▼

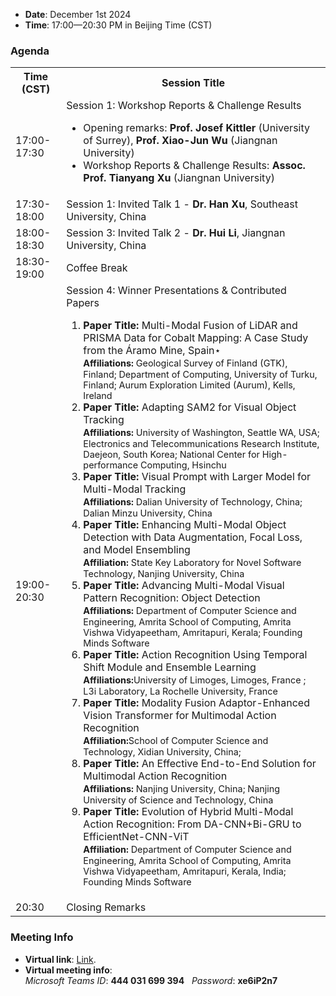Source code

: - **Date**: December 1st 2024
- **Time**: 17:00—20:30 PM in Beijing Time (CST)

### Agenda

<table>
  <tr>
    <th>Time (CST)</th>
    <th>Session Title</th>
  </tr>
  <tr>
    <td>17:00-17:30</td>
    <td>
      Session 1: Workshop Reports & Challenge Results
        <ul>
          <li>Opening remarks: <strong>Prof. Josef Kittler</strong> (University of Surrey), <strong>Prof. Xiao-Jun Wu</strong> (Jiangnan University)</li>
          <li>Workshop Reports & Challenge Results: <strong>Assoc. Prof. Tianyang Xu</strong> (Jiangnan University)</li>
        </ul>
    </td>
  </tr>
  <tr>
    <td>17:30-18:00</td>
    <td>Session 1: Invited Talk 1 - <strong>Dr. Han Xu</strong>, Southeast University, China</td>
  </tr>
  <tr>
    <td>18:00-18:30</td>
    <td>Session 3: Invited Talk 2 - <strong>Dr. Hui Li</strong>, Jiangnan University, China</td>
  </tr>
  <tr>
    <td>18:30-19:00</td>
    <td>Coffee Break</td>
  </tr>
  <tr>
    <td>19:00-20:30</td>
    <td>
      Session 4: Winner Presentations & Contributed Papers
      <ol>
        <li>
          <strong>Paper Title:</strong> Multi-Modal Fusion of LiDAR and PRISMA Data for Cobalt Mapping: A Case Study from the Áramo Mine, Spain⋆ <br>
          <span style="font-size: 0.9em;"><strong>Affiliations:</strong> Geological Survey of Finland (GTK), Finland; Department of Computing, University of Turku, Finland; Aurum Exploration Limited (Aurum), Kells, Ireland</span>
        </li>
        <li>
          <strong>Paper Title:</strong> Adapting SAM2 for Visual Object Tracking <br>
          <span style="font-size: 0.9em;"><strong>Affiliations:</strong> University of Washington, Seattle WA, USA; Electronics and Telecommunications Research Institute, Daejeon, South Korea; National Center for High-performance Computing, Hsinchu</span>
        </li>
        <li>
          <strong>Paper Title:</strong> Visual Prompt with Larger Model for Multi-Modal Tracking <br>
          <span style="font-size: 0.9em;"><strong>Affiliations:</strong> Dalian University of Technology, China; Dalian Minzu University, China</span>
        </li>
        <li>
          <strong>Paper Title:</strong> Enhancing Multi-Modal Object Detection with Data Augmentation, Focal Loss, and Model Ensembling <br>
          <span style="font-size: 0.9em;"><strong>Affiliation:</strong> State Key Laboratory for Novel Software Technology, Nanjing University, China</span>
        </li>
        <li>
          <strong>Paper Title:</strong> Advancing Multi-Modal Visual Pattern Recognition: Object Detection <br>
          <span style="font-size: 0.9em;"><strong>Affiliations:</strong> Department of Computer Science and Engineering, Amrita School of Computing, Amrita Vishwa Vidyapeetham, Amritapuri, Kerala; Founding Minds Software</span>
        </li>
        <li>
          <strong>Paper Title:</strong> Action Recognition Using Temporal Shift Module and Ensemble Learning <br>
          <span style="font-size: 0.9em;"><strong>Affiliations:</strong>University of Limoges, Limoges, France ; L3i Laboratory, La Rochelle University, France</span>
        </li>
        <li>
          <strong>Paper Title:</strong> Modality Fusion Adaptor-Enhanced Vision Transformer for Multimodal Action Recognition <br>
          <span style="font-size: 0.9em;"><strong>Affiliation:</strong>School of Computer Science and Technology, Xidian University, China;</span>
        </li>
        <li>
          <strong>Paper Title:</strong> An Effective End-to-End Solution for Multimodal Action Recognition <br>
          <span style="font-size: 0.9em;"><strong>Affiliations:</strong> Nanjing University, China; Nanjing University of Science and Technology, China</span>
        </li>
        <li>
          <strong>Paper Title:</strong> Evolution of Hybrid Multi-Modal Action Recognition: From DA-CNN+Bi-GRU to EfficientNet-CNN-ViT <br>
          <span style="font-size: 0.9em;"><strong>Affiliation:</strong> Department of Computer Science and Engineering, Amrita School of Computing, Amrita Vishwa Vidyapeetham, Amritapuri, Kerala, India;  Founding Minds Software</span>
        </li>
      </ol>
    </td>
  </tr>
  <tr>
    <td>20:30</td>
    <td>Closing Remarks</td>
  </tr>
</table>




### Meeting Info
- **Virtual link**: [Link](https://teams.microsoft.com/meet/444031699394?p=QDjHv36bIbpdvkfPeL).
- **Virtual meeting info**: <br>  _Microsoft Teams ID_: **444 031 699 394**   _Password_: **xe6iP2n7**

▲

> _INSTRUCTIONS TO FOLLOW_:
Filter the lines above so that only those with the string "Reports" remain, then copy them.

> _ANSWER FOR THE TASK_:
      Session 1: Workshop Reports & Challenge Results
          <li>Workshop Reports & Challenge Results: <strong>Assoc. Prof. Tianyang Xu</strong> (Jiangnan University)</li>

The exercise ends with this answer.